Medardo Rosso and his art

“Medardo Rosso is without a doubt the greatest living sculptor,” Guillaume Apollinaire wrote in L’Europe nouvelle, a magazine published in Paris, after visiting the artist’s studio in 1918. The influential art critic and poet’s words suggest how appreciated Rosso’s work was in its time. Born in Turin in 1858, Rosso moved to Paris in 1889 and spent the next three decades in the art metropolis; he only returned to his native Italy in his final years. Except for a year of studies at the Accademia di Brera (Academy of Fine Arts), Milan, where he attended drawing classes in the Scuola di Anatomia (School of Anatomy), Rosso was self-taught. He also composed a number of inventive and stylistically idiosyncratic essays in art theory.

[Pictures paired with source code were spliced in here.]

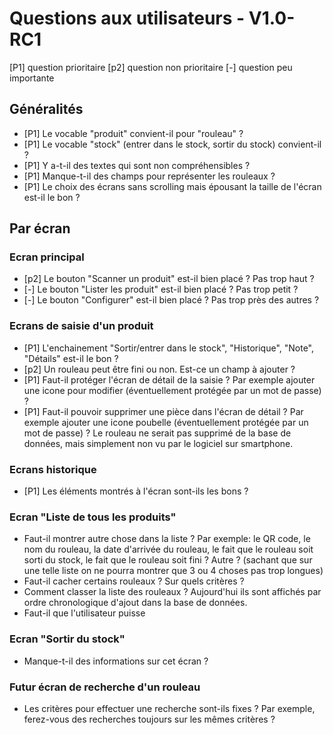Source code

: # Questions aux utilisateurs - V1.0-RC1

[P1] question prioritaire
[p2] question non prioritaire
[-] question peu importante

## Généralités
* [P1] Le vocable "produit" convient-il pour "rouleau" ?
* [P1] Le vocable "stock" (entrer dans le stock, sortir du stock) convient-il ?
* [P1] Y a-t-il des textes qui sont non compréhensibles ?
* [P1] Manque-t-il des champs pour représenter les rouleaux ?
* [P1] Le choix des écrans sans scrolling mais épousant la taille de l'écran est-il le bon ?

## Par écran

### Ecran principal
* [p2] Le bouton "Scanner un produit" est-il bien placé ? Pas trop haut ?
* [-] Le bouton "Lister les produit" est-il bien placé ? Pas trop petit ?
* [-] Le bouton "Configurer" est-il bien placé ? Pas trop près des autres ?

### Ecrans de saisie d'un produit
* [P1] L'enchainement "Sortir/entrer dans le stock", "Historique", "Note", "Détails" est-il le bon ?
* [p2] Un rouleau peut être fini ou non. Est-ce un champ à ajouter ?
* [P1] Faut-il protéger l'écran de détail de la saisie ? Par exemple ajouter une icone pour modifier (éventuellement protégée par un mot de passe) ?
* [P1] Faut-il pouvoir supprimer une pièce dans l'écran de détail ? Par exemple ajouter une icone poubelle (éventuellement protégée par un mot de passe) ? Le rouleau ne serait pas supprimé de la base de données, mais simplement non vu par le logiciel sur smartphone.

### Ecrans historique
* [P1] Les éléments montrés à l'écran sont-ils les bons ?

### Ecran "Liste de tous les produits"
* Faut-il montrer autre chose dans la liste ? Par exemple: le QR code, le nom du rouleau, la date d'arrivée du rouleau, le fait que le rouleau soit sorti du stock, le fait que le rouleau soit fini ? Autre ? (sachant que sur une telle liste on ne pourra montrer que 3 ou 4 choses pas trop longues)
* Faut-il cacher certains rouleaux ? Sur quels critères ?
* Comment classer la liste des rouleaux ? Aujourd'hui ils sont affichés par ordre chronologique d'ajout dans la base de données.
* Faut-il que l'utilisateur puisse

### Ecran "Sortir du stock"
* Manque-t-il des informations sur cet écran ?

### Futur écran de recherche d'un rouleau
* Les critères pour effectuer une recherche sont-ils fixes ? Par exemple, ferez-vous des recherches toujours sur les mêmes critères ?
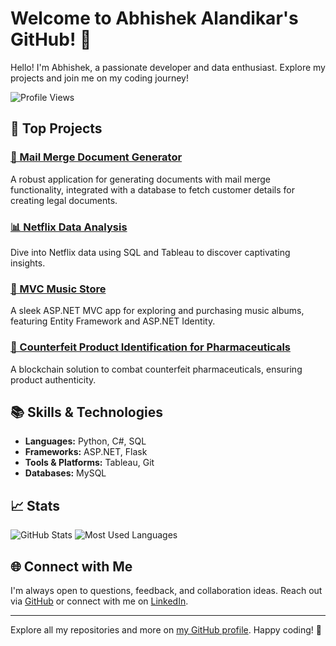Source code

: # Welcome to Abhishek Alandikar's GitHub! 🌟

Hello! I'm Abhishek, a passionate developer and data enthusiast. Explore my projects and join me on my coding journey!

![Profile Views](https://komarev.com/ghpvc/?username=abhishekalandikar&color=blue)

## 🚀 Top Projects

### [📄 Mail Merge Document Generator](https://github.com/abhishekalandikar/MailMerge-DocumentGenerator)
A robust application for generating documents with mail merge functionality, integrated with a database to fetch customer details for creating legal documents.

### [📊 Netflix Data Analysis](https://github.com/abhishekalandikar/NETFLIX-DATA-ANALYSIS)
Dive into Netflix data using SQL and Tableau to discover captivating insights.

### [🎵 MVC Music Store](https://github.com/abhishekalandikar/MVCMusicStore)
A sleek ASP.NET MVC app for exploring and purchasing music albums, featuring Entity Framework and ASP.NET Identity.

### [💊 Counterfeit Product Identification for Pharmaceuticals](https://github.com/abhishekalandikar/Counterfeit-Product-Identification-for-Pharmaceuticals)
A blockchain solution to combat counterfeit pharmaceuticals, ensuring product authenticity.

## 📚 Skills & Technologies

- **Languages:** Python, C#, SQL
- **Frameworks:** ASP.NET, Flask
- **Tools & Platforms:** Tableau, Git
- **Databases:** MySQL



## 📈 Stats

![GitHub Stats](https://github-readme-stats.vercel.app/api?username=abhishekalandikar&show_icons=true&theme=radical)
![Most Used Languages](https://github-readme-stats.vercel.app/api/top-langs/?username=abhishekalandikar&layout=compact&theme=radical)

## 🌐 Connect with Me

I'm always open to questions, feedback, and collaboration ideas. Reach out via [GitHub](https://github.com/abhishekalandikar) or connect with me on [LinkedIn](https://www.linkedin.com/in/abhishek-alandikar-18917b22b).

---

Explore all my repositories and more on [my GitHub profile](https://github.com/abhishekalandikar). Happy coding! 🚀
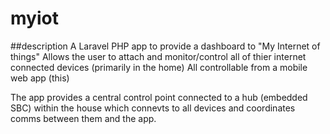 # myiot
##description
A Laravel PHP app to provide a dashboard to "My Internet of things"
Allows the user to attach and monitor/control all of thier internet connected devices (primarily in the home)
All controllable from a mobile web app (this)

The app provides a central control point connected to a hub (embedded SBC) within the house which connevts to all devices and coordinates comms between them and the app.

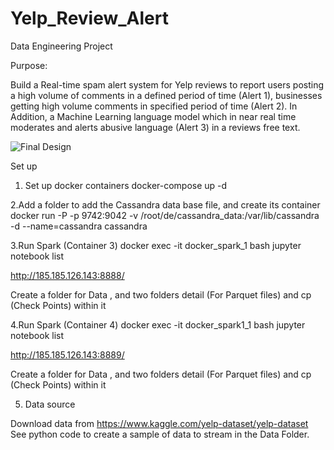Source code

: # Yelp_Review_Alert
Data Engineering Project 

Purpose:

Build a Real-time spam alert system for Yelp reviews to report users posting a high volume of comments in a defined period of time (Alert 1), businesses getting high volume comments in specified period of time (Alert 2). In Addition, a Machine Learning language model which in near real time moderates and alerts abusive language (Alert 3) in a reviews free text. 



![Final Design](https://user-images.githubusercontent.com/8738489/127738869-4ffc72d4-44bf-4166-947a-7f513d989a99.png)




Set up 

1. Set up docker containers 
docker-compose up -d

2.Add a folder to add the Cassandra data base file, and create its container 
docker run -P -p 9742:9042 -v /root/de/cassandra_data:/var/lib/cassandra -d --name=cassandra cassandra

3.Run Spark (Container 3)
docker exec -it docker_spark_1 bash
jupyter notebook list

http://185.185.126.143:8888/

Create a folder for Data , and two folders detail (For Parquet files) and cp (Check Points) within it  


4.Run Spark (Container 4)
docker exec -it docker_spark1_1 bash
jupyter notebook list

http://185.185.126.143:8889/

Create a folder for Data , and two folders detail (For Parquet files) and cp (Check Points) within it  

5. Data source 

Download data from https://www.kaggle.com/yelp-dataset/yelp-dataset 
See python code to create a sample of data to stream in the Data Folder. 







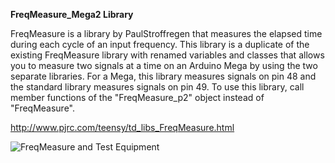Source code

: **FreqMeasure_Mega2 Library**

FreqMeasure is a library by PaulStroffregen that measures the elapsed time during each cycle of an input frequency. This library is a duplicate of the existing FreqMeasure library with renamed variables and classes that allows you to measure two signals at a time on an Arduino Mega by using the two separate libraries. For a Mega, this library measures signals on pin 48 and the standard library measures signals on pin 49. To use this library, call member functions of the "FreqMeasure_p2" object instead of "FreqMeasure".

http://www.pjrc.com/teensy/td_libs_FreqMeasure.html

![FreqMeasure and Test Equipment](http://www.pjrc.com/teensy/td_libs_FreqMeasure_1.jpg)
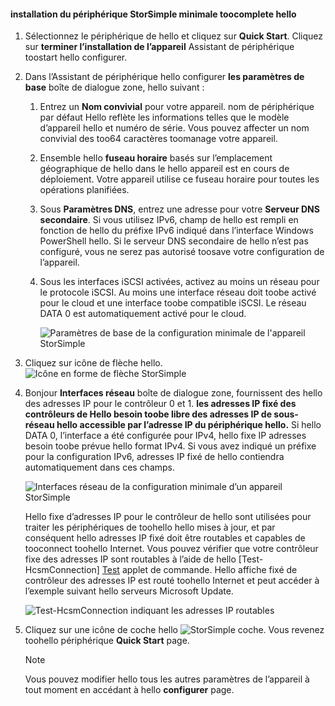 <!--author=alkohli last changed: 9/17/15-->

#### <a name="toocomplete-hello-minimum-storsimple-device-setup"></a>installation du périphérique StorSimple minimale toocomplete hello
1. Sélectionnez le périphérique de hello et cliquez sur **Quick Start**. Cliquez sur **terminer l’installation de l’appareil** Assistant de périphérique toostart hello configurer.
2. Dans l’Assistant de périphérique hello configurer **les paramètres de base** boîte de dialogue zone, hello suivant :
   
   1. Entrez un **Nom convivial** pour votre appareil. nom de périphérique par défaut Hello reflète les informations telles que le modèle d’appareil hello et numéro de série. Vous pouvez affecter un nom convivial des too64 caractères toomanage votre appareil.
   2. Ensemble hello **fuseau horaire** basés sur l’emplacement géographique de hello dans le hello appareil est en cours de déploiement. Votre appareil utilise ce fuseau horaire pour toutes les opérations planifiées.
   3. Sous **Paramètres DNS**, entrez une adresse pour votre **Serveur DNS secondaire**. Si vous utilisez IPv6, champ de hello est rempli en fonction de hello du préfixe IPv6 indiqué dans l’interface Windows PowerShell hello. 
      Si le serveur DNS secondaire de hello n’est pas configuré, vous ne serez pas autorisé toosave votre configuration de l’appareil.
   4. Sous les interfaces iSCSI activées, activez au moins un réseau pour le protocole iSCSI. Au moins une interface réseau doit toobe activé pour le cloud et une interface toobe compatible iSCSI. Le réseau DATA 0 est automatiquement activé pour le cloud.
      
      ![Paramètres de base de la configuration minimale de l'appareil StorSimple](./media/storsimple-complete-minimum-device-setup-u1/HCS_MinDeviceSetupBasicSettings1-include.png)
3. Cliquez sur icône de flèche hello. ![Icône en forme de flèche StorSimple](./media/storsimple-complete-minimum-device-setup/HCS_ArrowIcon-include.png)
4. Bonjour **Interfaces réseau** boîte de dialogue zone, fournissent des hello des adresses IP pour le contrôleur 0 et 1. **les adresses IP fixé des contrôleurs de Hello besoin toobe libre des adresses IP de sous-réseau hello accessible par l’adresse IP du périphérique hello.** Si hello DATA 0, l’interface a été configurée pour IPv4, hello fixe IP adresses besoin toobe prévue hello format IPv4. Si vous avez indiqué un préfixe pour la configuration IPv6, adresses IP fixé de hello contiendra automatiquement dans ces champs.

    ![Interfaces réseau de la configuration minimale d’un appareil StorSimple](./media/storsimple-complete-minimum-device-setup-u1/HCS_MinDeviceSetupNetworkInterfaces2-include.png)

    Hello fixe d’adresses IP pour le contrôleur de hello sont utilisées pour traiter les périphériques de toohello hello mises à jour, et par conséquent hello adresses IP fixé doit être routables et capables de tooconnect toohello Internet. Vous pouvez vérifier que votre contrôleur fixe des adresses IP sont routables à l’aide de hello [Test-HcsmConnection] [ Test] applet de commande. Hello affiche fixé de contrôleur des adresses IP est routé toohello Internet et peut accéder à l’exemple suivant hello serveurs Microsoft Update. 

     ![Test-HcsmConnection indiquant les adresses IP routables](./media/storsimple-complete-minimum-device-setup-u1/Test-HcsmConnectionOutputRegisteredDevice.png)

1. Cliquez sur une icône de coche hello ![StorSimple coche](./media/storsimple-complete-minimum-device-setup/HCS_CheckIcon-include.png).
   Vous revenez toohello périphérique **Quick Start** page.
   
   > [!NOTE]
   > Vous pouvez modifier hello tous les autres paramètres de l’appareil à tout moment en accédant à hello **configurer** page.
   > 
   > 

<!--Link reference-->
[Test]: https://technet.microsoft.com/library/dn715782(v=wps.630).aspx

In Paris, he not only socialized with the Impressionists but also met Auguste Rodin (1840–1917), who had already made a name for himself as an artist. The two began working on a radical redefinition of the sculptural medium. To overcome obsolete ideas about representation, production, and perception, Rosso was adamant, a fundamental change was needed that would “breathe life” into sculpture: “There is no painting, there is no sculpture, there is only a thing that lives.”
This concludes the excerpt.